Inter-Lazio, probabili formazioni

Ultimo ostacolo prima di Natale: la Lazio. Comunque vada sarà un successo, perché l’Inter in ogni caso chiuderà l’anno 2015 in testa alla classifica di Serie A. Ma è chiaro come l’intento dei manciniani sia quantomeno quello di mantenere le distanze invariate sulle inseguitrici. Per raggiungere tale traguardo, bisognerà superare i biancocelesti, che arrivano a San Siro a secco di vittorie da 7 giornate e sull’orlo di una crisi di nervi.

LA TATTICA – Mancini ha svelato cinque sicuri titolari: Handanovic, Miranda, Murillo, Medel e Brozovic. Non un grandissimo aiuto, visto che i dubbi di formazione riguardano di fatto altri ruoli e altri nomi. Il tecnico marchigiano, infatti, ormai ha abituato a colpi a sorpresa come quello di piazzare Montoya titolare avvenuto nell’ultimo match di Udine. E allora tutto è possibile. Sarà 4-3-3 o 4-2-3-1? Vale tutto. A oggi, si potrebbe azzardare un Icardi titolare in attacco con Perisic e Ljajic a supporto e un Guarin dal 1′ in mezzo con Melo in panchina. Ma è altrettanto vero che Biabiany, Kondogbia e Jovetic scalpitano. In difesa, Montoya, Telles, D’Ambrosio, Nagatomo e Santon si contendono due maglie, sebbene i primi due potrebbero essere preferiti quantomeno per un mero discorso di continuità. Indisponibili solo Vidic e Ranocchia.

GLI AVVERSARI – Pioli è sulla graticola. La squadra non vince dal lontano 25 ottobre (3-0 sul Torino), poi solo delusioni (2 pari e 5 sconfitte). La vittoria in Coppa Italia contro l’Udinese non ha certamente cancellato le ombre. La lista degli indisponibili resta lunga, nonostante qualche recupero (Keita): ai box ci sono De Vrij, Kishna, Lulic, Marchetti, Basta, Gentiletti e Klose. Dubbio sul modulo: 4-3-3 con Candreva-Anderson larghi nel tridente oppure un più prudente 4-3-2-1 con Milinkovic-Savic al posto del brasiliano? L’altro ballottaggo è Matri-Djordjevic, con l’italiano favorito.

DOVE COLPIRE – Al di là degli interpreti, il pacchetto arretrato biancoceleste non è certo impermeabile (25 gol incassati, solo in quattro hanno fatto peggio). L’assenza di De Vrij pesa, ma è tutta la fase difensiva ad avere grossi problemi, specie se paragonata a quella dello scorso anno. Si soffre in area, perché centralmente i vari Mauricio, Hoedt e Gentiletti (out stasera) non riescono quasi mai a leggere in anticipo i movimenti degli avversari e perché i laterali faticano a tamponare, senza contare il filtro residuo messo in campo dalla mediana e il contributo spesso minimo offerto dagli attaccanti. Insomma, se l’attacco nerazzurro confermerà gli evidenti miglioramenti delle ultime settimane, per i laziali sarà una serata piuttosto complessa.

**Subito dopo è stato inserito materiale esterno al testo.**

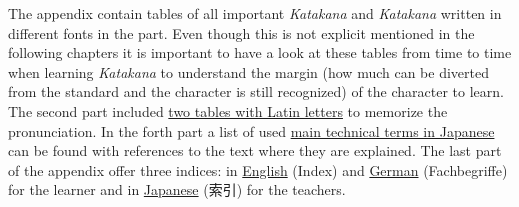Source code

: The appendix contain tables of all important \textit{Katakana} and
\textit{Katakana} written in different fonts in the
 part. Even though this is not explicit mentioned
in the following chapters it is important to have a look at these tables from
time to time when learning \textit{Katakana} to understand the margin (how
much can be diverted from the standard and the character is still recognized)
of the character to learn. The second part included
\hyperref[chap:RomajiTables]{two tables with Latin letters} to memorize the
pronunciation. In the forth part a list of used
\hyperref[chap:ListOfJapaneseTechnicalTerms]{main technical terms in Japanese}
can be found with references to the text where they are explained.  The last
part of the appendix offer three indices: in
\hyperref[chap:EnglishIndex]{English} (Index) and
\hyperref[chap:GermanIndex]{German} (Fachbegriffe) for the learner and in
\hyperref[chap:JapaneseIndex]{Japanese} (索引) for the teachers.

OCCHI PUNTATI SU… – Brozovic. E’ il suo momento. Questa prima metà della stagione nerazzurra sembra andare a folate. C’è stato il tempo di Jovetic, quello di Melo, quello di Medel, quello di Handanovic, quello di Biabiany, quello di Icardi, quello di Ljajic e adesso quello di Brozo. Il giovane croato sta trovando continuità di rendimento e pure di gol, peraltro bellissimi. Mancini sa intercettare come pochi gli umori dei suoi giocatori ed è pronto a sfruttare la vena dell’ex Dinamo Zagabria per chiudere l’anno in gloria. Brozovic è uno dei pochi sicuri titolari e contro la Lazio ha un obiettivo ben chiaro in testa: consacrare definitivamente lui e l’Inter come attori protagonisti della Serie A in questo magic-moment. Anzi, epic-moment.

 

PROBABILI FORMAZIONI:

INTER (4-3-3): Handanovic; Montoya, Miranda, Murillo, Telles; Guarin, Medel, Brozovic; Perisic, Icardi, Ljajic.

Panchina: Carrizo, Juan Jesus, D’Ambrosio, Santon, Nagatomo, Felipe Melo, Gnoukouri, Kondogbia, Biabiany, Palacio, Jovetic, Manaj.

LAZIO (4-3-3): Berisha; Konko, Mauricio, Hoedt, Radu; Cataldi, Biglia, Parolo; Candreva, Matri, Felipe Anderson.

Panchina: Guerrieri, Matosevic, Prce, Patric, Braafheid, Onazi, Milinkovic-Savic, Mauri, Okonomidis, Keita, Djordjevic.